According to such provision,  personal data may be processed if processing is necessary for the purposes of the legitimate interests pursued by the controller or by the third party or parties to whom the data are disclosed, except where such interests are overridden by the interests for fundamental rights and freedoms of the data subjects.

The WP recognised “the significance and usefulness of the Article 7(f) criterion, which in the right circumstances and subject to adequate safeguards may help prevent over-reliance on other legal grounds. Article 7(f) should not be treated as ‘a last resort’ for rare or unexpected situations where other grounds for legitimate processing are deemed not to apply”.

The opinion suggests a balanced approach to the legitimate interest, which ensures the necessary flexibility to data controllers for situations where there is no undue impact on data subjects.

On the other hand, the WP stressed the need of an adequate application of the balancing test, in order to avoid possible abuses.
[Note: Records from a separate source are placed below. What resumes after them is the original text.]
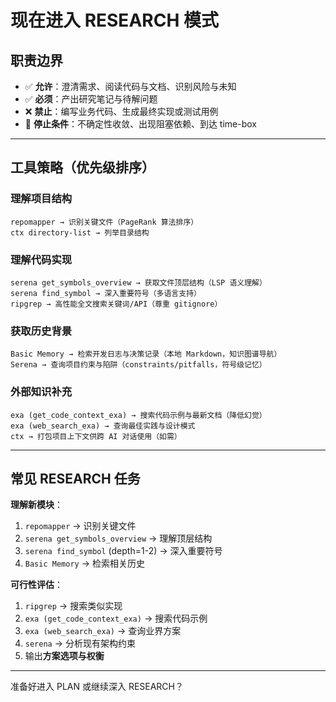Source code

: # 现在进入 **RESEARCH 模式**

## 职责边界
- ✅ **允许**：澄清需求、阅读代码与文档、识别风险与未知
- ✅ **必须**：产出研究笔记与待解问题
- ❌ **禁止**：编写业务代码、生成最终实现或测试用例
- 🛑 **停止条件**：不确定性收敛、出现阻塞依赖、到达 time-box

---

## 工具策略（优先级排序）

### 理解项目结构
```
repomapper → 识别关键文件（PageRank 算法排序）
ctx directory-list → 列举目录结构
```

### 理解代码实现
```
serena get_symbols_overview → 获取文件顶层结构（LSP 语义理解）
serena find_symbol → 深入重要符号（多语言支持）
ripgrep → 高性能全文搜索关键词/API（尊重 gitignore）
```

### 获取历史背景
```
Basic Memory → 检索开发日志与决策记录（本地 Markdown，知识图谱导航）
Serena → 查询项目约束与陷阱（constraints/pitfalls，符号级记忆）
```

### 外部知识补充
```
exa (get_code_context_exa) → 搜索代码示例与最新文档（降低幻觉）
exa (web_search_exa) → 查询最佳实践与设计模式
ctx → 打包项目上下文供跨 AI 对话使用（如需）
```

---

## 常见 RESEARCH 任务

**理解新模块**：
1. `repomapper` → 识别关键文件
2. `serena get_symbols_overview` → 理解顶层结构
3. `serena find_symbol` (depth=1-2) → 深入重要符号
4. `Basic Memory` → 检索相关历史

**可行性评估**：
1. `ripgrep` → 搜索类似实现
2. `exa (get_code_context_exa)` → 搜索代码示例
3. `exa (web_search_exa)` → 查询业界方案
4. `serena` → 分析现有架构约束
5. 输出**方案选项与权衡**

---

准备好进入 PLAN 或继续深入 RESEARCH？

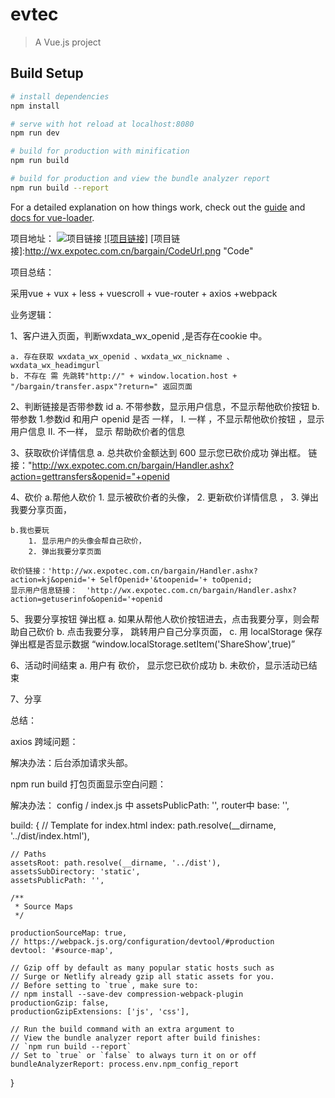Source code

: # evtec

> A Vue.js project

## Build Setup

``` bash
# install dependencies
npm install

# serve with hot reload at localhost:8080
npm run dev

# build for production with minification
npm run build

# build for production and view the bundle analyzer report
npm run build --report
```

For a detailed explanation on how things work, check out the [guide](http://vuejs-templates.github.io/webpack/) and [docs for vue-loader](http://vuejs.github.io/vue-loader).

项目地址：
![项目链接](http://wx.expotec.com.cn/bargain/CodeUrl.png "Code")
[![项目链接]](http://wx.expotec.com.cn/bargain/dist/index.html#/firstPage)
[项目链接]:http://wx.expotec.com.cn/bargain/CodeUrl.png "Code"

项目总结：

采用vue + vux + less + vuescroll + vue-router + axios +webpack

业务逻辑：

1、客户进入页面，判断wxdata_wx_openid ,是否存在cookie 中。

	a. 存在获取 wxdata_wx_openid 、wxdata_wx_nickname 、 wxdata_wx_headimgurl 
	b. 不存在 需 先跳转"http://" + window.location.host + "/bargain/transfer.aspx"?return=" 返回页面


2、判断链接是否带参数 id
	a. 不带参数，显示用户信息，不显示帮他砍价按钮
	b.带参数
		1.参数id 和用户 openid 是否 一样，
			I. 一样 ，不显示帮他砍价按钮 ，显示用户信息
		 	II. 不一样， 显示 帮助砍价者的信息

3、获取砍价详情信息 
	a. 总共砍价金额达到 600  显示您已砍价成功 弹出框。
	链接："http://wx.expotec.com.cn/bargain/Handler.ashx?action=gettransfers&openid="+openid

4、砍价
	a.帮他人砍价
		1. 显示被砍价者的头像，
		2. 更新砍价详情信息 ，
		3. 弹出我要分享页面，
		
	b.我也要玩
		1. 显示用户的头像会帮自己砍价，
		2. 弹出我要分享页面

	砍价链接：'http://wx.expotec.com.cn/bargain/Handler.ashx?action=kj&openid='+ SelfOpenid+'&toopenid='+ toOpenid;
	显示用户信息链接：  'http://wx.expotec.com.cn/bargain/Handler.ashx?action=getuserinfo&openid='+openid

5、我要分享按钮 弹出框
	a. 如果从帮他人砍价按钮进去，点击我要分享，则会帮助自己砍价
	b. 点击我要分享， 跳转用户自己分享页面，
	c. 用 localStorage 保存弹出框是否显示数据  “window.localStorage.setItem('ShareShow',true)”

6、活动时间结束
	a. 用户有 砍价， 显示您已砍价成功
	b. 未砍价，显示活动已结束		

7、分享


总结：

axios 跨域问题：

解决办法：后台添加请求头部。

npm run  build 打包页面显示空白问题：

解决办法： config / index.js 中  assetsPublicPath: '', router中  base: '',


  build: {
    // Template for index.html
    index: path.resolve(__dirname, '../dist/index.html'),

    // Paths
    assetsRoot: path.resolve(__dirname, '../dist'),
    assetsSubDirectory: 'static',
    assetsPublicPath: '',

    /**
     * Source Maps
     */

    productionSourceMap: true,
    // https://webpack.js.org/configuration/devtool/#production
    devtool: '#source-map',

    // Gzip off by default as many popular static hosts such as
    // Surge or Netlify already gzip all static assets for you.
    // Before setting to `true`, make sure to:
    // npm install --save-dev compression-webpack-plugin
    productionGzip: false,
    productionGzipExtensions: ['js', 'css'],

    // Run the build command with an extra argument to
    // View the bundle analyzer report after build finishes:
    // `npm run build --report`
    // Set to `true` or `false` to always turn it on or off
    bundleAnalyzerReport: process.env.npm_config_report
  }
In particular, the opinion outlined three key factors to be considered for a fair balance of interests:

  • the nature and source of the legitimate interest;
  •  the impact on the data subjects;
  • additional safeguards to prevent undue impact on the data subjects.

Such safeguards do include:

  • data minimisation;
  • privacy-enhancing technologies;
  • increased transparency;
  • general and unconditional right to opt-out;
  • data portability & related measures to empower data subjects.

In order to explain the rationale behind its opinion, the WP outlined that the lack of harmonised interpretation of Article 7(f) of the Directive has led to divergent applications in the EU Member States and, as a consequence, the lack of legal certainty and predictability, on one hand, may weaken the position of data subjects and, on other hand, may impose unnecessary regulatory burdens on businesses and other organisations operating across borders.

Quite understandably such recommendations have been received with some skepticism in  EU Member States where in the past years the criterion of the legitimate interest has been widely exploited and where the guidelines of the WP are perceived as a sort of restriction with respect to the provision of the  Article 7 of the Directive.

On the contrary, the key message of such  opinion should suggest completely different thoughts in other EU Countries. First of all, Italy.

In deed, in Italy, according to the Italian Data Protection Code, in order to start a data processing relying on the legitimate interest of the data controller, a previous approval of the Italian Data Protection Authority (“Garante”) is needed. In other words, an organization that wishes to start a data processing on the basis of such a ground, should file a prior application before the Garante, that may authorize (or not) such a data processing. A proceeding that might take a couple of years: a geological era for the ICT industry.

Earlier this year, the Garante sent out an S.O.S. message, publicly complaining its under-staffing in comparison with the corresponding Data Protection Authorities of the major EU Countries. 

In such circumstances, conditioning the chance to use such a valuable option to the burdens and the timeframes of an administrative proceeding before an Authority, that has not the necessary resources to react in a reasonable time span, de facto means depriving data controllers of a fundamental tool for its privacy policies.

In a global scenario where Big Data and Internet of Things are assuming a tremendous importance for a growing number of stakeholders, the Italian approach to the legitimate interest seems to be an inheritance of the past, no more sustainable.

The new EU Data Protection Regulation, that – hostage of the lobbies - has been under discussions since the beginning of 2012, in the best case, will be approved in its final version in 2015 and will not enter into force before 2017.

And in the meantime, which will be the short-term remedy to adapt the Italian legal framework to the inescapable challenges that new technologies are posing?

The EU watchdogs, with the opinion herein commented, seem to show a possible safe track to move a first step, without affecting the fundamental rights of the data subjects.

The hope is that the Italian lawmakers will not miss the opportunity to consider such important guideline from the Europe. Technology cannot wait the pace of bureaucracy, but it is the good policy that should draw the course on which technology can flourish and create opportunities.